Actually getting there, however, is going to be a huge ordeal. According to statements made by Toyota president and CEO Akio Toyoda at the Paris Motor Show, it will take at least 8.8 billion miles of additional testing before autonomous cars reach customers.

Let’s put that number in perspective. 8.8 billion miles is 350,000 times the circumference of the Earth, 36,800 times the distance to the moon, and 47 times the distance between the Earth and the Sun—round trip.

Not Even Close: Epic United States road trip spans more than 14,000 miles

The Voyager I satellite is further from the Earth than any other man-made object. It was launched in 1977 and is currently just over 13.5 billion miles, having just recently left our solar system and entered interstellar space. Distance on that scale is simply mind-boggling. The fact that Toyota believes it’ll take another 8.8 billion miles of testing to work all of the kinks out of autonomous vehicles goes to show the gargantuan undertaking that is developing a self-driving car.

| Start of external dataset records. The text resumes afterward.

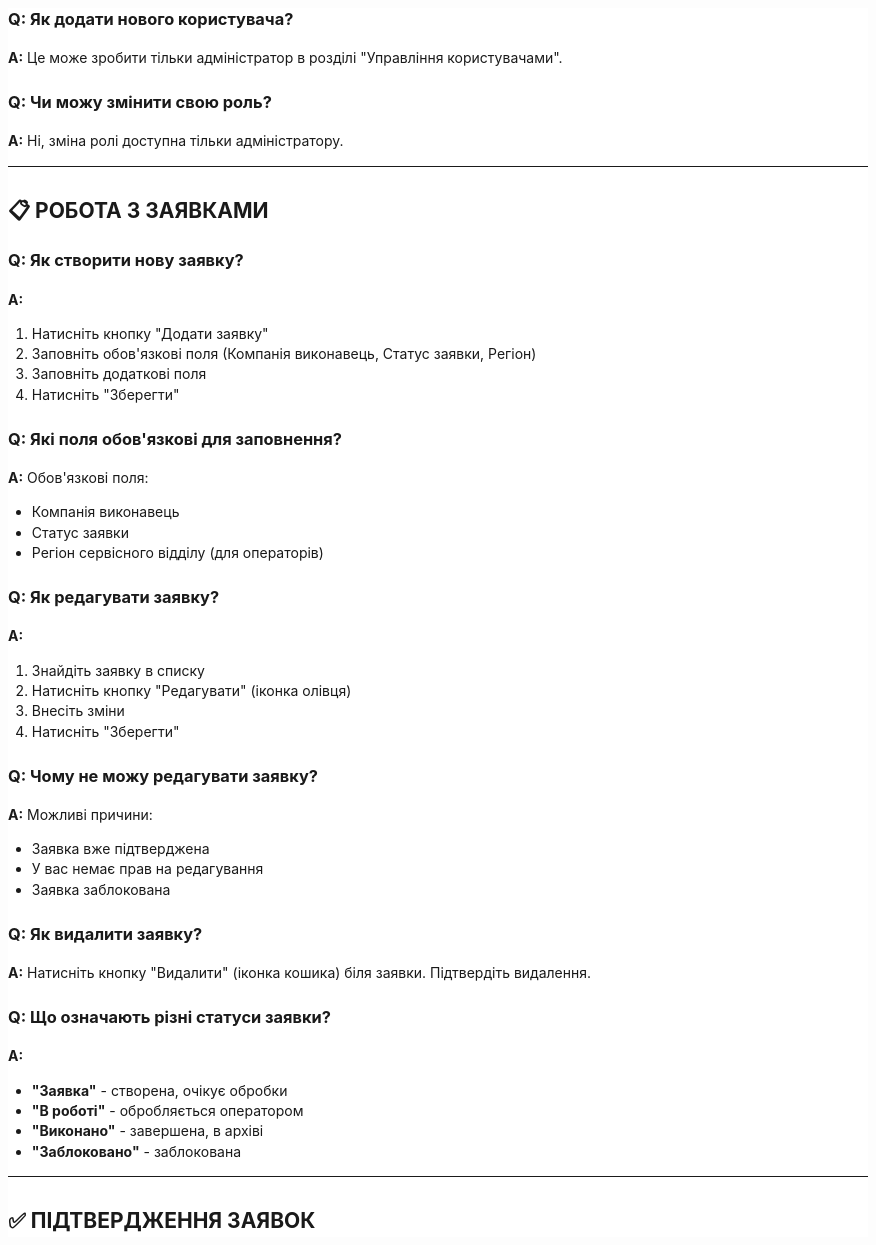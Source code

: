 ### Q: Як додати нового користувача?
**A:** Це може зробити тільки адміністратор в розділі "Управління користувачами".

### Q: Чи можу змінити свою роль?
**A:** Ні, зміна ролі доступна тільки адміністратору.

---

## 📋 РОБОТА З ЗАЯВКАМИ

### Q: Як створити нову заявку?
**A:** 
1. Натисніть кнопку "Додати заявку"
2. Заповніть обов'язкові поля (Компанія виконавець, Статус заявки, Регіон)
3. Заповніть додаткові поля
4. Натисніть "Зберегти"

### Q: Які поля обов'язкові для заповнення?
**A:** Обов'язкові поля:
- Компанія виконавець
- Статус заявки
- Регіон сервісного відділу (для операторів)

### Q: Як редагувати заявку?
**A:**
1. Знайдіть заявку в списку
2. Натисніть кнопку "Редагувати" (іконка олівця)
3. Внесіть зміни
4. Натисніть "Зберегти"

### Q: Чому не можу редагувати заявку?
**A:** Можливі причини:
- Заявка вже підтверджена
- У вас немає прав на редагування
- Заявка заблокована

### Q: Як видалити заявку?
**A:** Натисніть кнопку "Видалити" (іконка кошика) біля заявки. Підтвердіть видалення.

### Q: Що означають різні статуси заявки?
**A:**
- **"Заявка"** - створена, очікує обробки
- **"В роботі"** - обробляється оператором
- **"Виконано"** - завершена, в архіві
- **"Заблоковано"** - заблокована

---

## ✅ ПІДТВЕРДЖЕННЯ ЗАЯВОК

Also at the Paris Motor Show, Akio Toyoda revealed that Microsoft would help power the Toyota Gazoo Racing WRC team to help it develop computer systems for analysis and information sharing.

Toyota is particularly interested in autonomous driving because of the big help it’ll provide to people with disabilities, to the elderly, and to those who wouldn’t otherwise drive a car today. That being said, Toyoda stressed that the self-driving component would only be a “chauffeur mode” and that the automaker is committed to making cars fun to drive.

He even went so far as to ask: “If a car is not fun to drive, what’s the point?”